Subliminal Advertising Makes a Comeback As Spam
The Ambiguously Effective Idea that Just Won't Die is back and nebulous as ever. A stock called TMXO leaped 31% on September 5 after somebody sent out a GIF with one of those wildly appealing messages that you discover in your e-mail twenty-six times a day.
Apparently "stock spam" can artificially spike a stock by 4.9-6 for the average spammer. So why did TMXO do almost five times better? *Sigh* Because of subliminal advertising: that seemingly innocent GIF consists of four frames, only one of which is the message you think you see. The other three spout BUY BUY BUY BUY BUY.

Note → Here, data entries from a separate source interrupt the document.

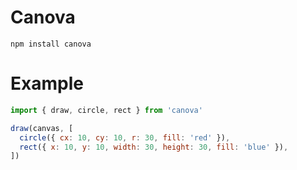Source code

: # Canova

```
npm install canova
```

# Example

```js
import { draw, circle, rect } from 'canova'

draw(canvas, [
  circle({ cx: 10, cy: 10, r: 30, fill: 'red' }),
  rect({ x: 10, y: 10, width: 30, height: 30, fill: 'blue' }),
])
```
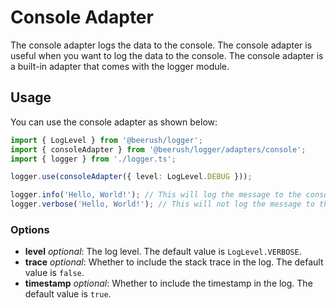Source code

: # Console Adapter

The console adapter logs the data to the console. The console adapter is useful when you want to log the data to the
console. The console adapter is a built-in adapter that comes with the logger module.

## Usage

You can use the console adapter as shown below:

```typescript
import { LogLevel } from '@beerush/logger';
import { consoleAdapter } from '@beerush/logger/adapters/console';
import { logger } from './logger.ts';

logger.use(consoleAdapter({ level: LogLevel.DEBUG }));

logger.info('Hello, World!'); // This will log the message to the console.
logger.verbose('Hello, World!'); // This will not log the message to the console.
```

### Options

- **level** *optional*: The log level. The default value is `LogLevel.VERBOSE`.
- **trace** *optional*: Whether to include the stack trace in the log. The default value is `false`.
- **timestamp** *optional*: Whether to include the timestamp in the log. The default value is `true`.
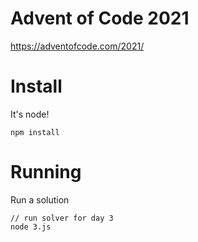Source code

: # Advent of Code 2021
https://adventofcode.com/2021/

# Install

It's node!

```
npm install
```

# Running

Run a solution 

```
// run solver for day 3
node 3.js
``` 

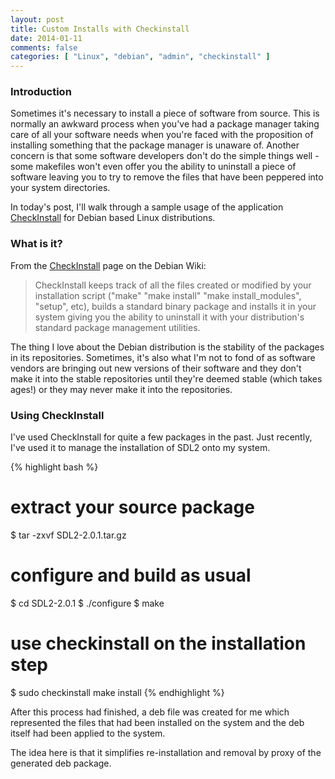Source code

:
 ```yaml
---
layout: post
title: Custom Installs with Checkinstall
date: 2014-01-11
comments: false
categories: [ "Linux", "debian", "admin", "checkinstall" ]
---
```


### Introduction

Sometimes it's necessary to install a piece of software from source. This is normally an awkward process when you've had a package manager taking care of all your software needs when you're faced with the proposition of installing something that the package manager is unaware of. Another concern is that some software developers don't do the simple things well - some makefiles won't even offer you the ability to uninstall a piece of software leaving you to try to remove the files that have been peppered into your system directories.

In today's post, I'll walk through a sample usage of the application [CheckInstall](https://wiki.debian.org/CheckInstall) for Debian based Linux distributions.

### What is it?

From the [CheckInstall](https://wiki.debian.org/CheckInstall) page on the Debian Wiki:

> CheckInstall keeps track of all the files created or modified by your  installation script ("make" "make install" "make install_modules",  "setup", etc), builds a standard binary package and installs it in your  system giving you the ability to uninstall it with your distribution's  standard package management utilities. 

The thing I love about the Debian distribution is the stability of the packages in its repositories. Sometimes, it's also what I'm not to fond of as software vendors are bringing out new versions of their software and they don't make it into the stable repositories until they're deemed stable (which takes ages!) or they may never make it into the repositories.

### Using CheckInstall

I've used CheckInstall for quite a few packages in the past. Just recently, I've used it to manage the installation of SDL2 onto my system.

{% highlight bash %}
# extract your source package
$ tar -zxvf SDL2-2.0.1.tar.gz

# configure and build as usual
$ cd SDL2-2.0.1
$ ./configure
$ make

# use checkinstall on the installation step
$ sudo checkinstall make install
{% endhighlight %}

After this process had finished, a deb file was created for me which represented the files that had been installed on the system and the deb itself had been applied to the system.

The idea here is that it simplifies re-installation and removal by proxy of the generated deb package.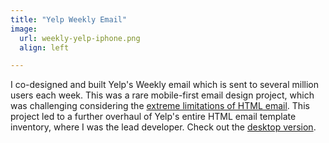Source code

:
 ```yaml
---
title: "Yelp Weekly Email"
image:
  url: weekly-yelp-iphone.png
  align: left

---
```


I co-designed and built Yelp's Weekly email which is sent to several million users each week. This was a rare mobile-first email design project, which was challenging considering the [extreme limitations of HTML email][1]. This project led to a further overhaul of Yelp's entire HTML email template inventory, where I was the lead developer. Check out the [desktop version][2].

[1]: https://www.campaignmonitor.com/guides/coding/
[2]: /images/projects/weekly-yelp-desktop.png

Before you start fretting that the humping donkeys and phalluses in some liquor ads really do induce you to drink after work, a researcher named Karremans who conducted a recent study on the method explains it "only works when the prime is goal-relevant." So unless you're thirsty you won't actually be predisposed to cozy up with the vodka. And unless you're into making hoards of money by chumping people who happen to read their stock spam, you'll likely ignore this entry.
While this is unlikely to break any new ground in online advertising, according to an Ogilvy and Mather poll, about 61 percent of the American public think advertisers embed subliminal messages in most advertising anyway. Yeah, that's right. Blame marketers for people's inclination to purchase. - Contributed by Angela Natividad.